While both Weed and Serafini emphasize that the results of their trial do not support the use of Tadalafil alone as an option for cancer therapy, the researchers do hope that when combined with other immunotherapeutic strategies, the drug could reduce the tumor’s ability to defend itself against the immune system. To assess the viability of this theory, Weed and Serafini are now investigating whether Tadalafil can be combined with a tumor vaccine to cause an even more potent immune response and to reduce recurrence rates in patients with these cancers.

The two researchers are preparing to open a clinical trial and are collaborating with renowned cancer immunologist Olivera “Olja” Finn, Ph.D., at the University of Pittsburgh. Finn is the developer of the anti-MUC1 cancer vaccine, which is designed to prime the body’s immune response against an antigen (MUC1) commonly found on the surface of squamous cell carcinomas of the head and neck and other cancers. This trial will only be open at Sylvester, and it will enroll patients suffering from Stage 3 or 4 recurrence of squamous cell carcinoma of the head and neck who are undergoing surgery as treatment.
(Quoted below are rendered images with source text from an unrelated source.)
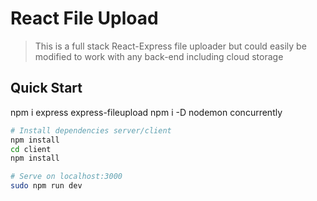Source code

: # React File Upload

> This is a full stack React-Express file uploader but could easily be modified to work with any back-end including cloud storage

## Quick Start
npm i express express-fileupload
npm i -D nodemon concurrently

```bash
# Install dependencies server/client
npm install
cd client
npm install

# Serve on localhost:3000
sudo npm run dev
```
Patients will receive a short course of Tadalafil and the anti-MUC1 vaccine prior to surgery, then four courses after surgery. The goal is to demonstrate that this therapeutic strategy can effectively prime the body’s immune response against these cancers and hopefully reduce recurrence rates among patients. An added benefit is to promote a condition by which the body would recognize the cancer cells as foreign should they ever recur, even years after initial treatment, and the immune system would destroy them well before they could develop into a clinically significant tumor growth.